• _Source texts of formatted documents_
== == ==
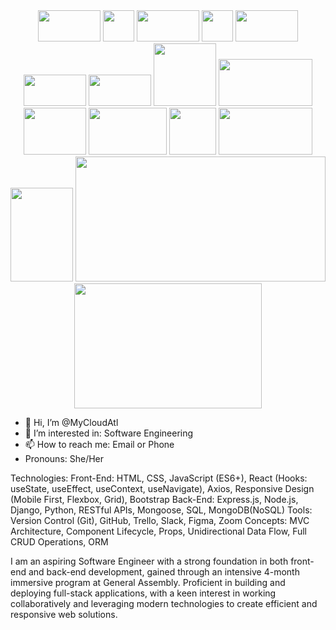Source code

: <div style="text-align: center;">
  <img src="https://1000logos.net/wp-content/uploads/2023/10/React-Logo-768x432.png" width="100" height="50">
  <img src="https://encrypted-tbn0.gstatic.com/images?q=tbn:ANd9GcQHhGETiCc_Hct6__P9a6iU9vs1DqRCDEiHNQ&s" width="50" height="50">
  <img src="https://miro.medium.com/v2/resize:fit:1400/1*3ZOwBIddHRkF7AkM2DjG1g.png" width="100" height="50">
  <img src="https://encrypted-tbn0.gstatic.com/images?q=tbn:ANd9GcTmJoxiAXVIxedd5WnxL3yepJpACK2lmCSl9w&s" width="50" height="50">
  <img src="https://1000logos.net/wp-content/uploads/2021/05/GitHub-logo.png" width="100" height="50">
  <img src="https://upload.wikimedia.org/wikipedia/commons/thumb/8/87/Sql_data_base_with_logo.png/640px-Sql_data_base_with_logo.png" width="100" height="50">
  <img src="https://media.dev.to/cdn-cgi/image/width=1000,height=420,fit=cover,gravity=auto,format=auto/https%3A%2F%2Fdev-to-uploads.s3.amazonaws.com%2Fuploads%2Farticles%2F87gdibqpr93vpfpqj7xm.png" width="100" height="50">
  <img src="https://www.opengis.ch/wp-content/uploads/2020/04/django-python-logo.png" width="100" height="100">
  <img src="https://miro.medium.com/v2/resize:fit:1050/1*OYpEW3PMltGC2MVvJ-5QTw.png" width="150" height="75">
  <img src="https://1000logos.net/wp-content/uploads/2021/05/Trello-logo.png" width="100" height="75">
  <img src="https://thumbs.bfldr.com/at/pl546j-7le8zk-btwjnu?expiry=1722895668&fit=bounds&height=400&sig=YjZlMjgzYTExM2Y0MGM0NjQ2N2I5MGZlMGMzNDg5N2IzM2ExMjI1MQ%3D%3D&width=550" width="125" height="75">
  <img src="https://1000logos.net/wp-content/uploads/2021/06/Zoom-Logo.png" width="75" height="75">
  <img src="https://encrypted-tbn0.gstatic.com/images?q=tbn:ANd9GcQYP2wh48_6wrG4tZleiAngKQ0ThkCjuKaSzw&s" width="150" height="75">
  <img src="https://encrypted-tbn0.gstatic.com/images?q=tbn:ANd9GcRKgl7wpiJVouzQ_6Jgf4zGvIN4uiRsOYOcbQ&s" width="100" height="150">
  <img src="https://t3.ftcdn.net/jpg/03/21/24/30/240_F_321243084_GstfWflk1eTLlzUdRZ5mjoP5IG1iCc8J.jpg" width="400" height="200">
  <img src="https://encrypted-tbn0.gstatic.com/images?q=tbn:ANd9GcRLcOL9xEuFqTyCai9plC3BxXdUr63YkYgIyg&s" width="300" height="200">
</div>

- 👋 Hi, I’m @MyCloudAtl
- 👀 I’m interested in: Software Engineering
- 📫 How to reach me: Email or Phone
- Pronouns: She/Her

Technologies:
Front-End: HTML, CSS, JavaScript (ES6+), React (Hooks: useState, useEffect, useContext, useNavigate), Axios, Responsive Design (Mobile First, Flexbox, Grid), Bootstrap
Back-End: Express.js, Node.js, Django, Python, RESTful APIs, Mongoose, SQL, MongoDB(NoSQL)
Tools: Version Control (Git), GitHub, Trello, Slack, Figma, Zoom
Concepts: MVC Architecture, Component Lifecycle, Props, Unidirectional Data Flow, Full CRUD Operations, ORM

I am an aspiring Software Engineer with a strong foundation in both front-end and back-end development, gained through an intensive 4-month immersive program at General Assembly. Proficient in building and deploying full-stack applications, with a keen interest in working collaboratively and leveraging modern technologies to create efficient and responsive web solutions.
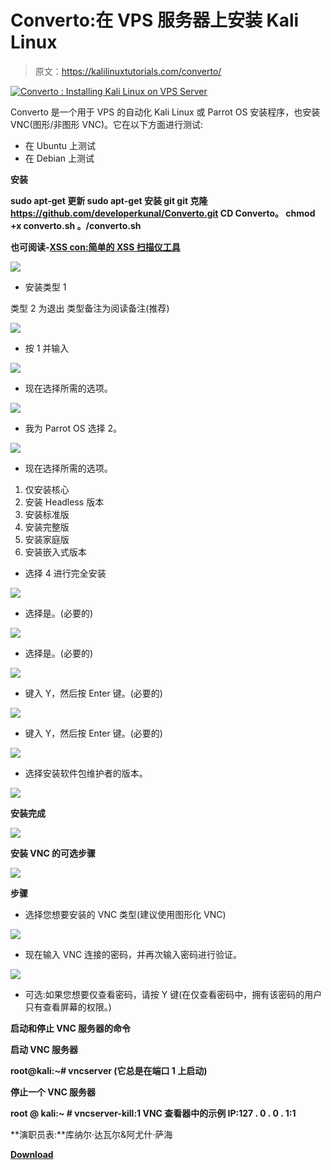 # Converto:在 VPS 服务器上安装 Kali Linux

> 原文：<https://kalilinuxtutorials.com/converto/>

[![Converto : Installing Kali Linux on VPS Server](img/fdf649632af851d9880fdac2f1e38614.png "Converto : Installing Kali Linux on VPS Server")](https://3.bp.blogspot.com/-ZCBkipi4GOY/XOb3JYsD4cI/AAAAAAAAAfs/kCT96ZKaSTUSseA2oVZtEu8d_If94TGIQCLcBGAs/s1600/Converto-1%25281%2529.png)

Converto 是一个用于 VPS 的自动化 Kali Linux 或 Parrot OS 安装程序，也安装 VNC(图形/非图形 VNC)。它在以下方面进行测试:

*   在 Ubuntu 上测试
*   在 Debian 上测试

**安装**

**sudo apt-get 更新
sudo apt-get 安装 git
git 克隆 https://github.com/developerkunal/Converto.git
CD Converto。
chmod +x converto.sh
。/converto.sh**

**也可阅读-[XSS con:简单的 XSS 扫描仪工具](https://kalilinuxtutorials.com/xsscon/)**

![](img/cf1683d94c66e1b470508a79c3631979.png)

*   安装类型 1

类型 2 为退出
类型备注为阅读备注(推荐)

![](img/a170033eb341765b5bca143a1ba8bf24.png)

*   按 1 并输入

![](img/d056bd4af683a8ae23937f5d54474836.png)

*   现在选择所需的选项。

![](img/a2babe1fc1be5f9e1ce385109f6bb1d8.png)

*   我为 Parrot OS 选择 2。

![](img/5197fc6a58a5a5ff944df32fad452d49.png)

*   现在选择所需的选项。

1.  仅安装核心
2.  安装 Headless 版本
3.  安装标准版
4.  安装完整版
5.  安装家庭版
6.  安装嵌入式版本

*   选择 4 进行完全安装

![](img/5ace578384ddfa18e4b22b50e54b5941.png)

*   选择是。(必要的)

![](img/c87da5efb490405cf509fc37e5d86381.png)

*   选择是。(必要的)

![](img/03ce9496f255998c8cd0e90cee3f32cb.png)

*   键入 Y，然后按 Enter 键。(必要的)

![](img/5d6753f56f36ef37baea3e81deda1618.png)

*   键入 Y，然后按 Enter 键。(必要的)

![](img/9b8eef0aa213d16b5d4b708814c12be8.png)

*   选择安装软件包维护者的版本。

![](img/56e893ad323f3dbaf00559ce043576a9.png)

**安装完成**

![](img/44d4f9e569d70cb5a4d7d74a8386777e.png)

**安装 VNC 的可选步骤**

![](img/1163a6534875c75617d7080c4790a911.png)

**步骤**

*   选择您想要安装的 VNC 类型(建议使用图形化 VNC)

![](img/38e4ee2576ef4817f6a96cf088dcf277.png)

*   现在输入 VNC 连接的密码，并再次输入密码进行验证。

![](img/4cca572a3964359394a193ef4bcb5d7f.png)

*   可选:如果您想要仅查看密码，请按 Y 键(在仅查看密码中，拥有该密码的用户只有查看屏幕的权限。)

**启动和停止 VNC 服务器的命令**

**启动 VNC 服务器**

**root@kali:~# vncserver
(它总是在端口 1 上启动)**

**停止一个 VNC 服务器**

**root @ kali:~ # vncserver-kill:1
VNC 查看器中的示例 IP:127 . 0 . 0 . 1:1**

**演职员表:**库纳尔·达瓦尔&阿尤什·萨海

[**Download**](https://github.com/developerkunal/Converto#steps--)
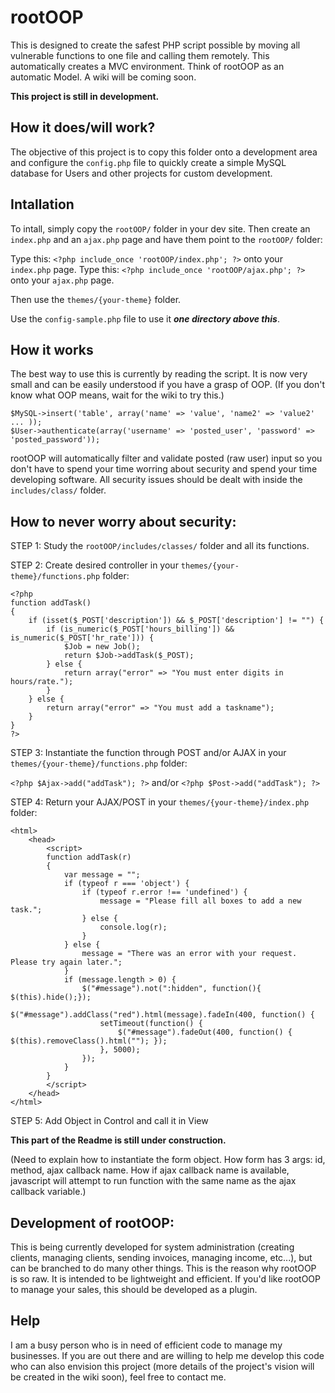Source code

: # rootOOP

This is designed to create the safest PHP script possible by moving all vulnerable functions to one file and calling them remotely. This automatically creates a MVC environment. Think of rootOOP as an automatic Model. A wiki will be coming soon.

**This project is still in development.**

## How it does/will work?

The objective of this project is to copy this folder onto a development area and configure the `config.php` file to quickly create a simple MySQL database for Users and other projects for custom development.

## Intallation

To intall, simply copy the `rootOOP/` folder in your dev site. Then create an `index.php` and an `ajax.php` page and have them point to the `rootOOP/` folder:

Type this: `<?php include_once 'rootOOP/index.php'; ?>` onto your `index.php` page.
Type this: `<?php include_once 'rootOOP/ajax.php'; ?>` onto your `ajax.php` page.

Then use the `themes/{your-theme}` folder.

Use the `config-sample.php` file to use it ***one directory above this***.

## How it works

The best way to use this is currently by reading the script. It is now very small and can be easily understood if you have a grasp of OOP. (If you don't know what OOP means, wait for the wiki to try this.)

    $MySQL->insert('table', array('name' => 'value', 'name2' => 'value2' ... ));
    $User->authenticate(array('username' => 'posted_user', 'password' => 'posted_password'));

rootOOP will automatically filter and validate posted (raw user) input so you don't have to spend your time worring about security and spend your time developing software. All security issues should be dealt with inside the `includes/class/` folder.

## How to never worry about security:

STEP 1: Study the `rootOOP/includes/classes/` folder and all its functions.

STEP 2: Create desired controller in your `themes/{your-theme}/functions.php` folder:

	<?php
	function addTask()
	{
		if (isset($_POST['description']) && $_POST['description'] != "") {
			if (is_numeric($_POST['hours_billing']) && is_numeric($_POST['hr_rate'])) {
				$Job = new Job();
				return $Job->addTask($_POST);
			} else {
				return array("error" => "You must enter digits in hours/rate.");
			}
		} else {
			return array("error" => "You must add a taskname");
		}
	}
	?>

STEP 3: Instantiate the function through POST and/or AJAX in your `themes/{your-theme}/functions.php` folder:

`<?php $Ajax->add("addTask"); ?>` and/or `<?php $Post->add("addTask"); ?>`

STEP 4: Return your AJAX/POST in your `themes/{your-theme}/index.php` folder:

	<html>
		<head>
			<script>
			function addTask(r)
			{
				var message = "";
				if (typeof r === 'object') {
					if (typeof r.error !== 'undefined') {
						message = "Please fill all boxes to add a new task.";
					} else {
						console.log(r);
					}
				} else {
					message = "There was an error with your request. Please try again later.";
				}
				if (message.length > 0) {
					$("#message").not(":hidden", function(){ $(this).hide();});
					$("#message").addClass("red").html(message).fadeIn(400, function() {
						setTimeout(function() {
							$("#message").fadeOut(400, function() { $(this).removeClass().html(""); });
						}, 5000);
					});
				}
			}
			</script>
		</head>
	</html>

STEP 5: Add Object in Control and call it in View

**This part of the Readme is still under construction.**

(Need to explain how to instantiate the form object. How form has 3 args: id, method, ajax callback name. How if ajax callback name is available, javascript will attempt to run function with the same name as the ajax callback variable.)

## Development of rootOOP:

This is being currently developed for system administration (creating clients, managing clients, sending invoices, managing income, etc...), but can be branched to do many other things. This is the reason why rootOOP is so raw. It is intended to be lightweight and efficient. If you'd like rootOOP to manage your sales, this should be developed as a plugin.


## Help

I am a busy person who is in need of efficient code to manage my businesses. If you are out there and are willing to help me develop this code who can also envision this project (more details of the project's vision will be created in the wiki soon), feel free to contact me.
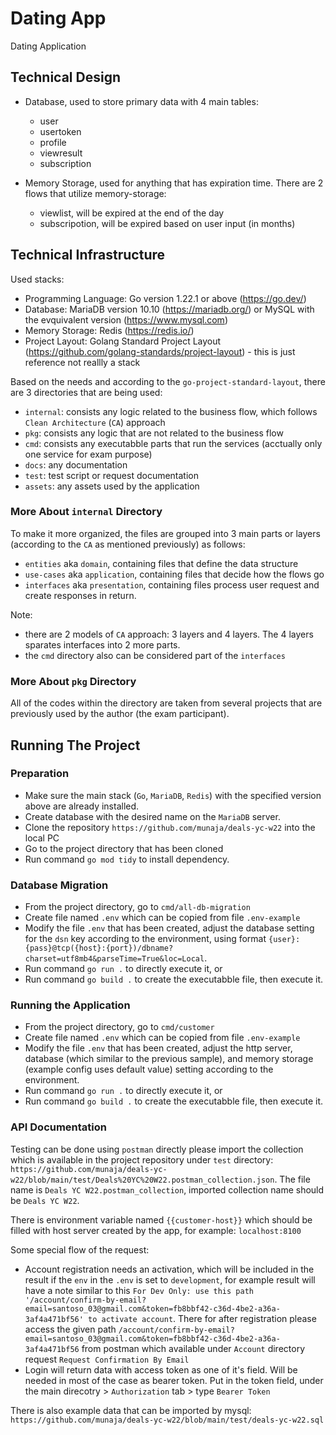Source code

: # Dating App
Dating Application

## Technical Design
- Database, used to store primary data with 4 main tables:
  - user
  - usertoken
  - profile
  - viewresult
  - subscription

- Memory Storage, used for anything that has expiration time. There are 2 flows that utilize memory-storage:
  - viewlist, will be expired at the end of the day
  - subscripotion, will be expired based on user input (in months)

## Technical Infrastructure
Used stacks:
- Programming Language: Go version 1.22.1 or above (https://go.dev/)
- Database: MariaDB version 10.10 (https://mariadb.org/) or MySQL with the evquivalent version (https://www.mysql.com)
- Memory Storage: Redis (https://redis.io/)
- Project Layout: Golang Standard Project Layout (https://github.com/golang-standards/project-layout) - this is just reference not reallly a stack

Based on the needs and according to the `go-project-standard-layout`, there are 3 directories that are being used:
- `internal`: consists any logic related to the business flow, which follows `Clean Architecture` (`CA`) approach
- `pkg`: consists any logic that are not related to the business flow
- `cmd`: consists any executabble parts that run the services (acctually only one service for exam purpose)
- `docs`: any documentation
- `test`: test script or request documentation
- `assets`: any assets used by the application

### More About `internal` Directory
To make it more organized, the files are grouped into 3 main parts or layers (according to the `CA` as mentioned previously) as follows:
- `entities` aka `domain`, containing files that define the data structure
- `use-cases` aka `application`, containing files that decide how the flows go
- `interfaces` aka `presentation`, containing files process user request and create responses in return.

Note:
- there are 2 models of `CA` approach: 3 layers and 4 layers. The 4 layers sparates interfaces into 2 more parts.
- the `cmd` directory also can be considered part of the `interfaces`

### More About `pkg` Directory
All of the codes within the directory are taken from several projects that are previously used by the author (the exam participant).


## Running The Project
### Preparation
- Make sure the main stack (`Go`, `MariaDB`, `Redis`) with the specified version above are already installed.
- Create database with the desired name on the `MariaDB` server.
- Clone the repository `https://github.com/munaja/deals-yc-w22` into the local PC
- Go to the project directory that has been cloned
- Run command `go mod tidy` to install dependency.

### Database Migration
- From the project directory, go to `cmd/all-db-migration`
- Create file named `.env` which can be copied from file `.env-example`
- Modify the file `.env` that has been created, adjust the database setting for the `dsn` key according to the environment, using format `{user}:{pass}@tcp({host}:{port})/dbname?charset=utf8mb4&parseTime=True&loc=Local`.
- Run command `go run .` to directly execute it, or
- Run command `go build .` to create the executabble file, then execute it.

### Running the Application
- From the project directory, go to `cmd/customer`
- Create file named `.env` which can be copied from file `.env-example`
- Modify the file `.env` that has been created, adjust the http server, database (which similar to the previous sample), and memory storage (example config uses default value) setting according to the environment.
- Run command `go run .` to directly execute it, or
- Run command `go build .` to create the executabble file, then execute it.

### API Documentation
Testing can be done using `postman` directly please import the collection which is available in the project repository under `test` directory: `https://github.com/munaja/deals-yc-w22/blob/main/test/Deals%20YC%20W22.postman_collection.json`. The file name is `Deals YC W22.postman_collection`, imported collection name should be `Deals YC W22`.

There is environment variable named `{{customer-host}}` which should be filled with host server created by the app, for example: `localhost:8100`

Some special flow of the request:
- Account registration needs an activation, which will be included in the result if the `env` in the `.env` is set to `development`, for example result will have a note similar to this  `For Dev Only: use this path '/account/confirm-by-email?email=santoso_03@gmail.com&token=fb8bbf42-c36d-4be2-a36a-3af4a471bf56' to activate account`. There for after registration please access the given path `/account/confirm-by-email?email=santoso_03@gmail.com&token=fb8bbf42-c36d-4be2-a36a-3af4a471bf56` from postman which available under `Account` directory request `Request Confirmation By Email`
- Login will return data with access token as one of it's field. Will be needed in most of the case as bearer token. Put in the token field, under the main direcotry > `Authorization` tab > type `Bearer Token`

There is also example data that can be imported by mysql: `https://github.com/munaja/deals-yc-w22/blob/main/test/deals-yc-w22.sql`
== == ==
Track down all lines above with the string "setting" and copy them.

• _Answer to the problem_
- Modify the file `.env` that has been created, adjust the database setting for the `dsn` key according to the environment, using format `{user}:{pass}@tcp({host}:{port})/dbname?charset=utf8mb4&parseTime=True&loc=Local`.
- Modify the file `.env` that has been created, adjust the http server, database (which similar to the previous sample), and memory storage (example config uses default value) setting according to the environment.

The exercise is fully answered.